ALICE est consacrée à l'étude du plasma quarks-gluons, état de la matière qui prévalait pendant les premiers instants de l'Univers. En observant les collisions entre les particules (protons et noyaux de plomb) qui se produisent à l'intérieur du Grand collisionneur de hadrons (LHC), ALICE peut enregistrer des données à la frontière des hautes énergies.

Avec l'augmentation de la luminosité, d'abord en 2021 puis plus tard avec le projet LHC à haute luminosité (HL-LHC), une multitude de perspectives et de défis se feront jour pour ALICE. Une luminosité plus importante (la luminosité étant une mesure du nombre de collisions par unité de temps) permettra à ALICE d'étudier des phénomènes rares et de réaliser des mesures de haute précision, et de faire ainsi la lumière sur la thermodynamique, l'évolution et le flux du plasma quarks-gluons, ainsi que sur les interactions entre les quarks et les gluons.

Partir sur la bonne piste, dès le début

Cette représentation du détecteur ALICE montre certaines des activités de maintenance et d'amélioration prévues pour les deux années à venir.
Cette représentation du détecteur ALICE montre certaines des activités de maintenance et d'amélioration prévues pour les deux années à venir.

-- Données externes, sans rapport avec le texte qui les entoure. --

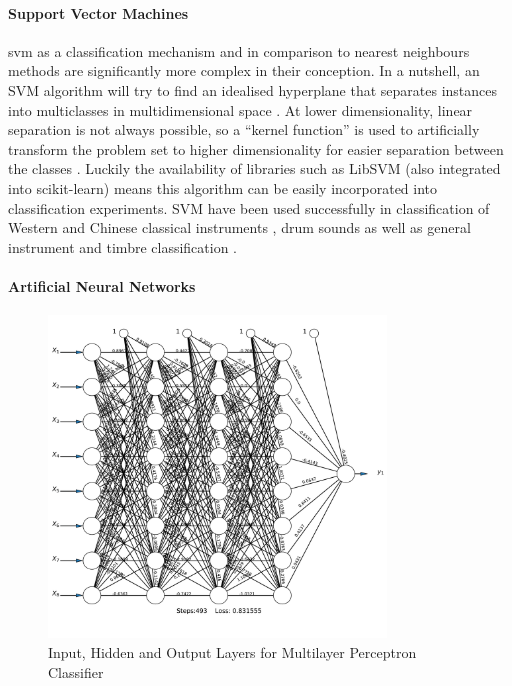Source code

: {{{{\paragraph{Support Vector Machines} 

\acrfull{svm} as a classification mechanism and in comparison to nearest neighbours methods are significantly more complex in their conception. In a nutshell, an SVM algorithm will try to find an idealised hyperplane that separates instances into multiclasses in multidimensional space \citep{Chang2008}. At lower dimensionality, linear separation is not always possible, so a ``kernel function'' is used to artificially transform the problem set to higher dimensionality for easier separation between the classes \citep{Xu2003}. Luckily the availability of libraries such as LibSVM \citep{Chang2011} (also integrated into scikit-learn) means this algorithm can be easily incorporated into classification experiments. SVM have been used successfully in classification of Western and Chinese classical instruments \citep{Liu2010a}, drum sounds \citep{Herrera2002, Herrera2003} as well as general instrument and timbre classification \citep{Herrera-Boyer2003, Krey2010, Agostini2003, Deng2008}.

\paragraph{Artificial Neural Networks}

\begin{figure}
	\begin{center}
		\includegraphics[width=0.8\textwidth]{ch05_pyconcat/figures/neural_network.pdf}
	\end{center}
	\caption[Input, Hidden and Output Layers for Multilayer Perceptron Classifier]{Input, Hidden and Output Layers for Multilayer Perceptron Classifier}
	\label{fig:neural_net}
\end{figure}

}}}}
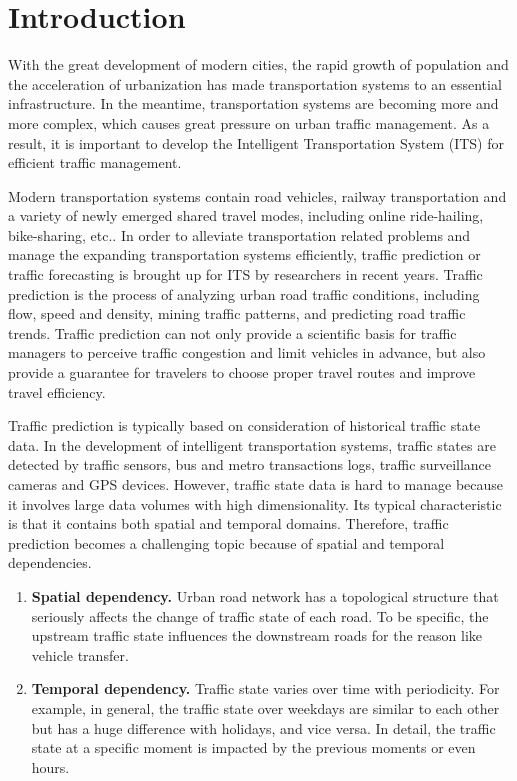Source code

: 
\section{Introduction}
With the great development of modern cities, the rapid growth of population and the acceleration of urbanization has made transportation systems to an essential infrastructure. In the meantime, transportation systems are becoming more and more complex, which causes great pressure on urban traffic management. As a result, it is important to develop the Intelligent Transportation System (ITS)\cite{ITS} for efficient traffic management.

Modern transportation systems contain road vehicles, railway transportation and a variety of newly emerged shared travel modes, including online ride-hailing, bike-sharing, etc.. In order to alleviate transportation related problems and manage the expanding transportation systems efficiently, traffic prediction or traffic forecasting is brought up for ITS by researchers in recent years. Traffic prediction is the process of analyzing urban road traffic conditions, including flow, speed and density, mining traffic patterns, and predicting road traffic trends. Traffic prediction can not only provide a scientific basis for traffic managers to perceive traffic congestion and limit vehicles in advance, but also provide a guarantee for travelers to choose proper travel routes and improve travel efficiency.

Traffic prediction is typically based on consideration of historical traffic state data. In the development of intelligent transportation systems, traffic states are detected by traffic sensors, bus and metro transactions logs, traffic surveillance cameras and GPS devices. However, traffic state data is hard to manage because it involves large data volumes with high dimensionality. Its typical characteristic is that it contains both spatial and temporal domains.
Therefore, traffic prediction becomes a challenging topic because of spatial and temporal dependencies.
\begin{enumerate}
    \item \textbf{Spatial dependency.} Urban road network has a topological structure that seriously affects the change of traffic state of each road. To be specific, the upstream traffic state influences the downstream roads for the reason like vehicle transfer.
    
    \item \textbf{Temporal dependency.} Traffic state varies over time with periodicity. For example, in general, the traffic state over weekdays are similar to each other but has a huge difference with holidays, and vice versa. In detail, the traffic state at a specific moment is impacted by the previous moments or even hours.
\end{enumerate}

Pendant ces travaux, un tube de faisceau d'un diamètre plus petit sera installé pour remplacer le tube de faisceau actuel d'ALICE. À l'intérieur de ce tube, les particules se déplacent à une vitesse proche de celle de la lumière, et elles entrent en collision les unes avec les autres au cœur du détecteur, créant ainsi une multitude de nouvelles particules. Il est intéressant pour les scientifiques de pouvoir déterminer la position du point d'interaction ; or réduire le diamètre du tube de faisceau améliorera la précision de cette mesure d'un facteur trois par rapport à la précision possible avec le détecteur actuel. ALICE sera en outre capable de mieux détecter les particules ayant une durée de vie plus courte, c'est-à-dire celles qui se désintègrent plus près du point d'interaction.

La nécessité d'un nouveau tube de faisceau est liée au remplacement du système de trajectographie interne (ITS) qui entoure le tube de faisceau. Le nouveau système de trajectographie interne sera équipé de puces de capteurs à pixels compactes et innovantes. Ce système de trajectographie mesure les propriétés des particules créées lors des collisions ; il doit donc fonctionner rapidement et avoir une granularité fine afin de soutenir un rythme plus soutenu de collisions. Le nouveau système améliorera drastiquement la capacité du détecteur à localiser et reconstituer les trajectoires des particules. 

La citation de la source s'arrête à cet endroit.